Eröffnet wird die Saison 2023/24 am 15. September im Kammertheater mit Der Weg zurück von Dennis Kelly in der Regie von Selma Spahić, im Schauspielhaus am 22. September mit William Shakespeares Was ihr wollt, inszeniert von Burkhard C. Kosminski. Neue Texte, die in Stuttgart uraufgeführt werden, haben die internationalen Autoren Simon Stephens und Joshua Sobol sowie Nis-Momme Stockmann und Björn SC Deigner geschrieben. Mit Daniela Löffner, Herbert Fritsch und Andreas Kriegenburg stellen wir dem Stuttgarter Publikum neue Regiehandschriften vor. Bereits bekannte internationale Regisseur:innen wie Oliver Frljić und Viktor Bodó inszenieren erneut im Schauspielhaus. Die ukrainischen Autor:innen Luda Tymoshenko und Maryna Smilianets bleiben auch in der kommenden Spielzeit Artists in Residence und werden weitere Projekte mit dem Schauspiel Stuttgart realisieren.

Zwei Schauspieler kommen zur Spielzeit 2023/24 neu ins Ensemble: Tim Bülow hat Schauspiel am Mozarteum in Salzburg studiert. Bereits vor und während seines Studiums wirkte er in verschiedenen Kino- und Fernsehproduktionen mit, darunter ein Stuttgarter Tatort. Auch Felix Jordan war bereits vor und während seines Schauspielstudiums an der Filmuniversität Babelsberg in mehreren Fernsehproduktionen zu sehen. Außerdem arbeitet Die Spielzeit 2023/24 steht unter dem Motto ERINNERUNG AN DIE ZUKUNFT. „Die Zukunft war früher auch besser“, spottete schon Karl Valentin über die Sehnsucht nach der Welt von gestern. Angesichts unserer krisenhaften Gegenwart scheint der Blick in die Zukunft vor allem von Ängsten und Resignation geprägt. Sah die Zukunft früher tatsächlich rosiger aus als heute? Trügt die Erinnerung? Die Politiker der selbsternannten Zukunftskoalition versprechen, mehr Zukunft zu wagen. Aber zwischen Rückbesinnung auf das Bewährte und innovationsgetriebenem Fortschrittsglauben scheint vielen der offene Blick nach vorne verstellt zu sein. Gibt es einen Mangel an Zukunft? Gerade das Theater mit seinen Möglichkeitsräumen erlaubt es, Zukunftserzählungen spielerisch zu antizipieren und die großen, mitunter gescheiterten Zukunftsvisionen der Vergangenheit neu zu betrachten. In diesem Sinn blicken die klassischen und zeitgenössischen Texte, Uraufführungen und Stückentwicklungen unseres Spielplans auf eine zukünftige Welt zwischen Dystopie und Zuversicht.
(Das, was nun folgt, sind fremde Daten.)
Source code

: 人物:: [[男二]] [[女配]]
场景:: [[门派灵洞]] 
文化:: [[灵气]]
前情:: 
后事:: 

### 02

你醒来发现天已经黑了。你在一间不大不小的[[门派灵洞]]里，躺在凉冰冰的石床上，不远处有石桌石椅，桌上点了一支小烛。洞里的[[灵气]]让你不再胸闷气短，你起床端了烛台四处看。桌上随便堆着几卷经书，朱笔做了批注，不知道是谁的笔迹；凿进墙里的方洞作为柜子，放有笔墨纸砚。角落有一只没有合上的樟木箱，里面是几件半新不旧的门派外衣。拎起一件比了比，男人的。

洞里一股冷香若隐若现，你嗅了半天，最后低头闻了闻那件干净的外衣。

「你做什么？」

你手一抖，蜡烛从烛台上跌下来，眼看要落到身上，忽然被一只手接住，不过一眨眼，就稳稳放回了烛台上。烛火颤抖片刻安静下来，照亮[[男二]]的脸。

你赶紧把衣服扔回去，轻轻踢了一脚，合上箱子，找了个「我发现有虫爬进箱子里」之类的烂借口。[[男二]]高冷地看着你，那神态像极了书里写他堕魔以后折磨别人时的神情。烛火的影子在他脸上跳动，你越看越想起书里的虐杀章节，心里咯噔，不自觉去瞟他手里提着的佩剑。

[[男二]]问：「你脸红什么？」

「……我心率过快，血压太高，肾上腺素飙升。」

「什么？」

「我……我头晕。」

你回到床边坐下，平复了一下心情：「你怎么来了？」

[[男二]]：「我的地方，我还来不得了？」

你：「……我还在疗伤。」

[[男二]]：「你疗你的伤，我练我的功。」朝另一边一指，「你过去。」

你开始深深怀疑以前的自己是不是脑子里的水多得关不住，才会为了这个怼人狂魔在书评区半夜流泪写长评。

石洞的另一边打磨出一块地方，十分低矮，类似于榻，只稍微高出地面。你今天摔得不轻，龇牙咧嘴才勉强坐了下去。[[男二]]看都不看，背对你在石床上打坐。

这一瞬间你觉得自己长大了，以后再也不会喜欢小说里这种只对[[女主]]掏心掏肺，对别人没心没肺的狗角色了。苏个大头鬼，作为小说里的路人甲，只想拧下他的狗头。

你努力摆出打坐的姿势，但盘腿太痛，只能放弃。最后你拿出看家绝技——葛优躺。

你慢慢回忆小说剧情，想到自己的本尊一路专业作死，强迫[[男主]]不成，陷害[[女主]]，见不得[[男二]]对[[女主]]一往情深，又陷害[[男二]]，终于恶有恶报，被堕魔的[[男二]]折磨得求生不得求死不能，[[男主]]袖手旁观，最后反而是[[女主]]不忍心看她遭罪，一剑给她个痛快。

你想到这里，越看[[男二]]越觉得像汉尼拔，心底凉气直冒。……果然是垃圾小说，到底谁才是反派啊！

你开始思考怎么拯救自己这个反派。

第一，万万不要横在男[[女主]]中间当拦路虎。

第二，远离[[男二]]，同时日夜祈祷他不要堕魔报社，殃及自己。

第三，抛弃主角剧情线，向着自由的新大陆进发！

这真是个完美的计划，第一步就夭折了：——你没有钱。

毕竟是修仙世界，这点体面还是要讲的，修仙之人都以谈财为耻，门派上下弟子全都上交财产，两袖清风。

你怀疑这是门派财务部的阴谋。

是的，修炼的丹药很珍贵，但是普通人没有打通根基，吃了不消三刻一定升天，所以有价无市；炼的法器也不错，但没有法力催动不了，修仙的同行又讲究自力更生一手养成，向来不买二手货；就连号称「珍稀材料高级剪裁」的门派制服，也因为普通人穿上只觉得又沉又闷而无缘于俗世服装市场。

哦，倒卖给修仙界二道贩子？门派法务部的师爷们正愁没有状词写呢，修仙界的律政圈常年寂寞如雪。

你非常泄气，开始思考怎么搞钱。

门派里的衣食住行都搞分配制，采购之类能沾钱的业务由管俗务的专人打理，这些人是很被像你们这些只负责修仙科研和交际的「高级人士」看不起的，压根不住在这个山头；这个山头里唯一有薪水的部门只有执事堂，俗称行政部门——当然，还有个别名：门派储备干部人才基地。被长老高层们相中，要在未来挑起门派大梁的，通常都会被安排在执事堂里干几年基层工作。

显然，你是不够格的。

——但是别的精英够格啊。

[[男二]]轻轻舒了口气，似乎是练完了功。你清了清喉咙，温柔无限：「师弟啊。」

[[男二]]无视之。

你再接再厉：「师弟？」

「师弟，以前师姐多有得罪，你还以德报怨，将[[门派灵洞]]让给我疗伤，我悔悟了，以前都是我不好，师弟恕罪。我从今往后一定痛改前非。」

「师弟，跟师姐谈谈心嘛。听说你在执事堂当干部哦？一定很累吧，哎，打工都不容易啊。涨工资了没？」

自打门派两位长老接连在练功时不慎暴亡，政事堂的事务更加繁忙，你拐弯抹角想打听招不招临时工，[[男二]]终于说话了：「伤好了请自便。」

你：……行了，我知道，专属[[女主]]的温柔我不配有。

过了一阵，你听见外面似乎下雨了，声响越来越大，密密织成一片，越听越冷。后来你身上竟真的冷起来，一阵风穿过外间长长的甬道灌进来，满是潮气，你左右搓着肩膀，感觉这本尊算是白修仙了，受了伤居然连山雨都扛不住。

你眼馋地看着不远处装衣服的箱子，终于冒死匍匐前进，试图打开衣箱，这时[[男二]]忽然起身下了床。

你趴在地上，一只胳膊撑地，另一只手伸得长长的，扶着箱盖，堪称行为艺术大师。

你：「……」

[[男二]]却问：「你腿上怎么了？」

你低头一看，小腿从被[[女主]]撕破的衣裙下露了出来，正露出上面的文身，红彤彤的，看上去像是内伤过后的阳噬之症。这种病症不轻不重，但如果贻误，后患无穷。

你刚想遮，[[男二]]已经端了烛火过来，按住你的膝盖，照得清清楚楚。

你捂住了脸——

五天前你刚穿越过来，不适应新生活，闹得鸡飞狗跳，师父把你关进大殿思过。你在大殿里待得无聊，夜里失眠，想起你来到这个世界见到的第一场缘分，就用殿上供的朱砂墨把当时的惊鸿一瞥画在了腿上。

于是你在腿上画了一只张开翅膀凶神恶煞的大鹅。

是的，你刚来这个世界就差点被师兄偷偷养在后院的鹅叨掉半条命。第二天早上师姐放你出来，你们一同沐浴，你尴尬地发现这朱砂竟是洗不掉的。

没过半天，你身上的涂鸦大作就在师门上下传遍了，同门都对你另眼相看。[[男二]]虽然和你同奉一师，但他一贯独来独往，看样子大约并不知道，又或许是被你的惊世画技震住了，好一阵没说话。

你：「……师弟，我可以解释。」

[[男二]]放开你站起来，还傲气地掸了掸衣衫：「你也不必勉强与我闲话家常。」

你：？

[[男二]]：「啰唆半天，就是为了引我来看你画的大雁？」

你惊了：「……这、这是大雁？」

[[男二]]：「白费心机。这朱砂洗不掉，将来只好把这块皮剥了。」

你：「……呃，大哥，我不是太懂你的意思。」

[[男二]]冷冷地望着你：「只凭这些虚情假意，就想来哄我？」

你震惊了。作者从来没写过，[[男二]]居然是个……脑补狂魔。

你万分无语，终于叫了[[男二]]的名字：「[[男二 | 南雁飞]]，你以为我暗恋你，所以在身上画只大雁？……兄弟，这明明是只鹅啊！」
Was passiert, wenn sich der Glaube an den Fortschritt durch Technik in Ablehnung verwandelt, wenn Wissen eine Qual und Nichtwissen ein Segen ist, und die Gesellschaft ihr Heil in der Regression sucht, beschreibt Dennis Kelly in seinem Zukunftsszenario Der Weg zurück. Der Versuch, sich von den Zumutungen moderner Technologien zu befreien, endet in einer archaisch fundamentalistischen Steinzeitgesellschaft. Das Stück gleicht einem Fernrohr, mit dem die Probleme des Planeten in einer nicht allzu fernen Zukunft sichtbar werden. Was will die Jugend? Nicht nur ein Recht auf Hoffnung, sondern eine Zukunftsperspektive. In Zeit wie im Fieber erkundet Björn SC Deigner die Wirksamkeit von gesellschaftlichem Protest mit einem gegenwärtigen Blick auf das Werk des Sozialrevolutionärs Georg Büchner. Ist eine Revolution im Geiste Büchners heute noch denkbar? Wie schnell der Traum von Freiheit und Gerechtigkeit, von der „goldʼnen Zukunftszeit“ scheitern kann, davon erzählt George Orwell in seiner satirischen Fabel Farm der Tiere. Auch Goethes Zauberlehrling probt einen zukünftigen Aufstand. In ihrem neuen Musical Der Zauberlehrling interpretieren Marthe Meinhold und Marius Schötz die Ballade vom Meister und einer Jugend, die ihre „Zauberformel“ für die Zukunft noch finden muss, als Konflikt zwischen den Generationen. Während Elfriede Jelinek in Sonne / Luft die Natur selbst zu Wort kommen lässt, um den Zustand der Welt zu beklagen, schmiedet der ehemalige Bankdirektor und Bankrotteur John Gabriel Borkman bei Henrik Ibsen weiterhin Pläne, um diese auszubeuten. Wem gehört die Zukunft?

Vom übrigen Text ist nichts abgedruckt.